ETC exists, if you don’t like ETH go use ETC, the community voted with their wallets, ETH won, give it a bone already



>the community voted with their wallets, ETH won, give it a bone already

Isn't this the exact problem? That the blockchain isn't actually immutable and community will step in to revert transactions?


It happened when Ethereum was less than a year old. The hack exploited a vulnerability that was arguably systemic, since it also existed in a lot of the sample code on ethereum.org.

When Bitcoin was a little more than a year old, it reverted five hours of transactions after a bug exploit.

Both blockchains have matured since then and don't do that anymore. An Ethereum cofounder's company lost over $100M in ETH, and the community refused its requests to restore funds with a fork.
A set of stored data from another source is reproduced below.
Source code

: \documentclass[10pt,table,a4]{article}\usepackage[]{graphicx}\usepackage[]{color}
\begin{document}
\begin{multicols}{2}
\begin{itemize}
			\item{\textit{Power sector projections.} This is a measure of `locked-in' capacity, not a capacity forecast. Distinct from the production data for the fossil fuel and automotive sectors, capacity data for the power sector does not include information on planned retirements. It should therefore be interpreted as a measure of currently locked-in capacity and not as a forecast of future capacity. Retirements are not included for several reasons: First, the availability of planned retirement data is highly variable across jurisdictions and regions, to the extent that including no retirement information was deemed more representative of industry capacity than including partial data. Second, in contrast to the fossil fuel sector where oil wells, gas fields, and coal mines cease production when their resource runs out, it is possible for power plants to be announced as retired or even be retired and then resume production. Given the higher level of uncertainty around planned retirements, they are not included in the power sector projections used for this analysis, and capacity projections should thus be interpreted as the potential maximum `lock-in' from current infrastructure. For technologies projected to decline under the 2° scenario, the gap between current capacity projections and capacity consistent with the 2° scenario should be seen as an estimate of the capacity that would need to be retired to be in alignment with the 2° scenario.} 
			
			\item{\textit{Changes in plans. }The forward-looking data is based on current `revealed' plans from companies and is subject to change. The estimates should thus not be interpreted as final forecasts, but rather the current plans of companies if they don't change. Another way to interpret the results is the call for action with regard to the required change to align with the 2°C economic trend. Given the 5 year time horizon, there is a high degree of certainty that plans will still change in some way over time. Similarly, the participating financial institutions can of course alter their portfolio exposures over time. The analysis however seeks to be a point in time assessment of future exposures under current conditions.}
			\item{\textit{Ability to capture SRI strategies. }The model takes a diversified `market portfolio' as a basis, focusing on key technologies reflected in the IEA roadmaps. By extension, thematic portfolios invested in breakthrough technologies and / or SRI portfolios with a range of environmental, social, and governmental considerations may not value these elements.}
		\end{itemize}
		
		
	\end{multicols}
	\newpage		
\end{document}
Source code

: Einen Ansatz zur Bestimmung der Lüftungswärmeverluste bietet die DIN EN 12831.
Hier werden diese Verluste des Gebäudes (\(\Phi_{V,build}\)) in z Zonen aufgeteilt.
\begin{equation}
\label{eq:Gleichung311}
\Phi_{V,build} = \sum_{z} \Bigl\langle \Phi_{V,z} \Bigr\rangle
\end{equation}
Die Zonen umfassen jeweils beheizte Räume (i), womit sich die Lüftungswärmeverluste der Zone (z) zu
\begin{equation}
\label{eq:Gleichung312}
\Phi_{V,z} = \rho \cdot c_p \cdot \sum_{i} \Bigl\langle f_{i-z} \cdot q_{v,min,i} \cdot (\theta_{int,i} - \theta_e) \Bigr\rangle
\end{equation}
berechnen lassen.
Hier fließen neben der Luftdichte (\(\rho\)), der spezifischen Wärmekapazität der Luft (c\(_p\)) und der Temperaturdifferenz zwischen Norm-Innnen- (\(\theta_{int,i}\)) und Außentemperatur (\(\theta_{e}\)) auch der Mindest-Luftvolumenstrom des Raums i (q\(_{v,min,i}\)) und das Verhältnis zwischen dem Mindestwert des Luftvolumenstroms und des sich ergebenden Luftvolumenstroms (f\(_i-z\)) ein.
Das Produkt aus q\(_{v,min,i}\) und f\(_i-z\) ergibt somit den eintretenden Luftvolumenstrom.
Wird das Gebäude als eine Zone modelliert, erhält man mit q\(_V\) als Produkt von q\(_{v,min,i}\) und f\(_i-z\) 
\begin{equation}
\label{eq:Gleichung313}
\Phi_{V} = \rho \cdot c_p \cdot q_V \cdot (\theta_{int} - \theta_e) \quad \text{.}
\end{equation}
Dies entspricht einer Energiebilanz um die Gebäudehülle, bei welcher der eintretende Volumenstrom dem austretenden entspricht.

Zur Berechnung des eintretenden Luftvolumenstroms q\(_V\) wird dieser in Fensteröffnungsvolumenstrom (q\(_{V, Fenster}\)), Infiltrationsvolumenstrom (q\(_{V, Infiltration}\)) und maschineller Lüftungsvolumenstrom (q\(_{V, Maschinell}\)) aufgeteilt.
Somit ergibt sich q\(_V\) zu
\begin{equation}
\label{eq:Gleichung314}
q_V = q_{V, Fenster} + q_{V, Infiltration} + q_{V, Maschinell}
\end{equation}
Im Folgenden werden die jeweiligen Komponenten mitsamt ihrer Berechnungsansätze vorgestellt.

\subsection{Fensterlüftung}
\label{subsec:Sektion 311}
Maybe under very exceptional circumstances, i.e. a systemic network risk. Since the DAO fiasco we've had a number of high profile incidents and the community has rejected stepping in (look at the failure of EIP 999). I'm not sure if there's presently anything on Ethereum, that should it fail, would be as bad as the DAO failure. Maybe MakerDAO?


>Maybe under very exceptional circumstances, i.e. a systemic network risk.

that sounds awfully like the justification for bank bailouts.


I think they meant more system technical risk than financial. as in, a change to prevent bypassing private key checks, or minting quadrillions of BTC / ETH beyond the issuance schedule.


If they didn't go forward with the DAO fork, I'm not sure Ethereum would even exist today.


Blockchain is just the tech to get consensus, consensus built by a community can change and does not have to be immutable.

So no, not a problem unless you are a fundamentalist.


Why bother with an "immutable" ledger then? Why not just have people vote on what the current state of the network?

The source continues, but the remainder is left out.